Environmental Conservation and climate change is an important issue to which Raj Saubhag is keen to play its part. Tree planting projects, conservation and climate awareness and education in schools, water cleanliness as well as water harvesting projects have been undertaken so far. We have outlined some of our current projects below.
Raj Saubhag has long used rain water harvesting technology in its Ashram for drinking water. Seeing the plight of villagers where water is scarce, the ashram has now partnered with Samerth Trust to work on water harvesting projects in marginalised areas of Gujarat.
Monsoons in India usually last 3-4 months in a year. A normal monsoon would generally provide enough water for humans and animals to survive throughout the year. However there are many rain-deficient regions in the country. Many villages in Gujarat have received only 70% of their share of rainfall this year, while some regions have not even received enough rainwater to last them 6 months.
Kutch: Rapar districts has received only 375 mm of rainfall this year. Areas of Balasar and Gagodhar districts received such scanty rainfall that it will last them a bare 3-4 months. The sporadic rainfall patterns are a cause of grave concern in a rain-dependent nation like India. In the rare incident when it rains heavily for a few days, the poor villagers have no means to accumulate and store this water for future use.
Comprehending the gravity of the situation, Raj Saubhag Ashram partnered with Samerth Trust based in Ahmedabad to initiate projects to ease the challenges of the poor and marginalized sections of society.
Developing Community Based Assets: Check Dams, Reservoirs and Wells
Five earthen check dams in Kutch District: Amrapar, Mangadh, Manunam Vandh, Mevasa and Kanmer along with 31 dug wells were completed in 2013. The Amrapar talav (reservoir) with a dug well inside the reservoir collects rainwater that serves the drinking water and domestic needs of 300 families and 1000 cattle for the entire year. The earthen check dam in Kanmer supports over 800 families
Water samples from 52 intervention areas were tested. 18 samples were found to have a high level of free residual and 36 samples had a high level of hardness amongst other biochemical findings. The results were discussed with the village communities and in particular with the village health and sanitation committees to help take corrective measures to treat and improve the quality of drinking water.
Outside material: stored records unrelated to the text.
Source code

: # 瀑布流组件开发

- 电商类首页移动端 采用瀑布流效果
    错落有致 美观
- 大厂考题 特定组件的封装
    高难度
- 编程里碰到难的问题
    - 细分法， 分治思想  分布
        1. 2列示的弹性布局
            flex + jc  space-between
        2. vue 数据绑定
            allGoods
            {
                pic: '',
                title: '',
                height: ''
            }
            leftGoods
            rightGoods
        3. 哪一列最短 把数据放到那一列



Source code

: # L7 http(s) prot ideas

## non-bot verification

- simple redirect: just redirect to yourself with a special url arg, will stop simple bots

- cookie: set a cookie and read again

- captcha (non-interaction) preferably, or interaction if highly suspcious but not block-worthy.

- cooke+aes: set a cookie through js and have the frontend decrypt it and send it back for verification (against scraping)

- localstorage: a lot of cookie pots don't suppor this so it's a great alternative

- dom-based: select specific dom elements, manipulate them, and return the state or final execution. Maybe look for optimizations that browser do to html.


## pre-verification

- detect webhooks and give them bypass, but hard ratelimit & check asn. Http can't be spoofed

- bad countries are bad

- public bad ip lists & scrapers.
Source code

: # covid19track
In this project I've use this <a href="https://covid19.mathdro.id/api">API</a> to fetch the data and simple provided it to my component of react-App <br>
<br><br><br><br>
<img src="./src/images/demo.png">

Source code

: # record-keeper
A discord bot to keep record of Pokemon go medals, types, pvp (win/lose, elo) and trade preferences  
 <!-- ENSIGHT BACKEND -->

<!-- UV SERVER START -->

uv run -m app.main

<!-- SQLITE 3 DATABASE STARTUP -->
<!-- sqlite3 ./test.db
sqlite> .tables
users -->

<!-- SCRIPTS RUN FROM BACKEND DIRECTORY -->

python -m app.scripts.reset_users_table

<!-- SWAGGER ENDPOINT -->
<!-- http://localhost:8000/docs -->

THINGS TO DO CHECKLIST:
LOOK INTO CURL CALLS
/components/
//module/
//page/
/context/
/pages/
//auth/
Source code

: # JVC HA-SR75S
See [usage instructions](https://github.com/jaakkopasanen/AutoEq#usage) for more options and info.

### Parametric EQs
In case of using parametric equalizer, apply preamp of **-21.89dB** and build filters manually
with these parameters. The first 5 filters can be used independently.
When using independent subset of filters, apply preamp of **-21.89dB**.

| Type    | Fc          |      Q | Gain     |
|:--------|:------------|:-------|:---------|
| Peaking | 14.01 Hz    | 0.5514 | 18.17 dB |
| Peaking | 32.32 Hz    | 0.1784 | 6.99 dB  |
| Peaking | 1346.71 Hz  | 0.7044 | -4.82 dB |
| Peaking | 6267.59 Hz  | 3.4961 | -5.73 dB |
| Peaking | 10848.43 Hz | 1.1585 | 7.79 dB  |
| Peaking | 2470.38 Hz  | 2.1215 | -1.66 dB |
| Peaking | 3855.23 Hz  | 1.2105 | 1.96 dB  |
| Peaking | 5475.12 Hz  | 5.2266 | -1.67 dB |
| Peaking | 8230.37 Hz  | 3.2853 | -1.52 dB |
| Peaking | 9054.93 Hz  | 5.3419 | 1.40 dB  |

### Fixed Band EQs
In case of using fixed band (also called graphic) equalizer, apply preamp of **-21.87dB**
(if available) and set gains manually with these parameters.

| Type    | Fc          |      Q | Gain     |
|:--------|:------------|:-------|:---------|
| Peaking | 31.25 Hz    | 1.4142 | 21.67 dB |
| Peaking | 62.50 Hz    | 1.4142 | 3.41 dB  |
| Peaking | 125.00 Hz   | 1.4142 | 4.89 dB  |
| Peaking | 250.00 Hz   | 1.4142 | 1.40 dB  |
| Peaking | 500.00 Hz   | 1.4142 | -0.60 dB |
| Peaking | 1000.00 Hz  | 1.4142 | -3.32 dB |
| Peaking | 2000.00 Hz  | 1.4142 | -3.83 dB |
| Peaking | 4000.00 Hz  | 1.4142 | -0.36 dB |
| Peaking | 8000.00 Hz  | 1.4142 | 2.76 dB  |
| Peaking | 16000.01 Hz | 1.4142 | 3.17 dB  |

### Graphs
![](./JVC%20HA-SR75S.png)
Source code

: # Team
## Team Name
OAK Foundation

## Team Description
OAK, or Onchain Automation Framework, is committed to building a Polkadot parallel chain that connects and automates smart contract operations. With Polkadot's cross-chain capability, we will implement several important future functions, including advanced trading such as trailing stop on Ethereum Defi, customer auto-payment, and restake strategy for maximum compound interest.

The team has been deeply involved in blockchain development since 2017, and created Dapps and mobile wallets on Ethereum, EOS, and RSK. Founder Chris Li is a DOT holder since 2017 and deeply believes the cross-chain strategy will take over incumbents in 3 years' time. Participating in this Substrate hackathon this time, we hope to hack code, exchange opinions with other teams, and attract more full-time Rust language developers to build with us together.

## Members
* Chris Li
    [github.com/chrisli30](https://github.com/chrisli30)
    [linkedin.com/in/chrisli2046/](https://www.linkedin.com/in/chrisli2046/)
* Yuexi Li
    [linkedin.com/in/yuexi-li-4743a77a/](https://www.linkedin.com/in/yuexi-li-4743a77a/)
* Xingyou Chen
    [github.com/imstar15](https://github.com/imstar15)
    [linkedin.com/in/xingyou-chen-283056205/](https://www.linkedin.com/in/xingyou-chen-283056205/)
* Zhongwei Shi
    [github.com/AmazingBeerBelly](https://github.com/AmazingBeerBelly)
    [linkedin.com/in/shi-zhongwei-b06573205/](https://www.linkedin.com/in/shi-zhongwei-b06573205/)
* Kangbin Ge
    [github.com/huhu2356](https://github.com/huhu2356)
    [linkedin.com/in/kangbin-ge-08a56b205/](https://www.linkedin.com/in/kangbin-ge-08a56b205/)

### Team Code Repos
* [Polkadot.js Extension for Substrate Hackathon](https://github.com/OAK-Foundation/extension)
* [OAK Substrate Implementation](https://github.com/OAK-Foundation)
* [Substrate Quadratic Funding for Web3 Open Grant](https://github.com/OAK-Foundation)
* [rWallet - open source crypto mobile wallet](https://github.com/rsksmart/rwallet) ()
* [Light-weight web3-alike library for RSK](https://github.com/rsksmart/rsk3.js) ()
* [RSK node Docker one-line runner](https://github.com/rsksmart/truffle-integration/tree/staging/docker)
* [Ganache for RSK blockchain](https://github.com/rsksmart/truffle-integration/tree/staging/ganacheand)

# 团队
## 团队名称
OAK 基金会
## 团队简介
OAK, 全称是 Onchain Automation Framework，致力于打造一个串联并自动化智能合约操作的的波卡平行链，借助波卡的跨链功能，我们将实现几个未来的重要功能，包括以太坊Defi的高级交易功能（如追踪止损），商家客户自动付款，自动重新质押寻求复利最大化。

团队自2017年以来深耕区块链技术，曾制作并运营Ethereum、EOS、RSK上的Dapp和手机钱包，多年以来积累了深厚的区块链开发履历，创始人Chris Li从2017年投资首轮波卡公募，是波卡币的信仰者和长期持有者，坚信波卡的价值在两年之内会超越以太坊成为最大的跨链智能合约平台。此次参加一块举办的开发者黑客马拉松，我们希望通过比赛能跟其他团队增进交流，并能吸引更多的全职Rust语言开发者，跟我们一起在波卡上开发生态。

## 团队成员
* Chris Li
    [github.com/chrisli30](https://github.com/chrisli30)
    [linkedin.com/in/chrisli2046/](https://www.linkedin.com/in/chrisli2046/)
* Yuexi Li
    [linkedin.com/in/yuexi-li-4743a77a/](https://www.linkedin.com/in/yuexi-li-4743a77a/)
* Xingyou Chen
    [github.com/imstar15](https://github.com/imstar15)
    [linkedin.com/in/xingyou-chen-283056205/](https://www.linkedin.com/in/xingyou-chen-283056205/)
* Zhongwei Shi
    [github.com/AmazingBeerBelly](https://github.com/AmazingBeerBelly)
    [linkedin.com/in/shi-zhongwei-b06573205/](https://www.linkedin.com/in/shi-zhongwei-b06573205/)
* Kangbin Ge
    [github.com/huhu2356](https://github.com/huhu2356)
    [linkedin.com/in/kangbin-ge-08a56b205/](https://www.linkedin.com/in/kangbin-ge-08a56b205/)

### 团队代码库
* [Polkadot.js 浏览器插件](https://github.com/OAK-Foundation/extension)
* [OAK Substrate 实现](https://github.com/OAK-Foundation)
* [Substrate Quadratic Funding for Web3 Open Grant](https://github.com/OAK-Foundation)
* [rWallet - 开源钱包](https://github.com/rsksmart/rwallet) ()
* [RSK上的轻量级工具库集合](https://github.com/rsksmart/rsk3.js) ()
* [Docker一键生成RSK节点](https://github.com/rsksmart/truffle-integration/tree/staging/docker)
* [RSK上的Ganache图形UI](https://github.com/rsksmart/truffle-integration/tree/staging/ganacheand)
WASH (Water, Sanitation and Hygiene) awareness programmes were launched in 2013 to help curtail water-bourne diseases. Adolescent girls in Jatawada and Gagodar Schools took part in Female Hygiene Management workshops conducted by Kanchanben Parmar, a nurse in Gagodar Public Health Centre (PHC). Fifty volunteers were trained at the Samerth Campus in digging wells and building check dams. The training was held by Jayrambhai Rajgor, a veteran in the field with a wide range of experience in the arid regions of Kutch. He also held workshops for 104 village volunteers on the responsibilities of the local government, the responsibilities of the village members and committees, water security and planning, managing resources well within the village and sanitation and waste management in the village.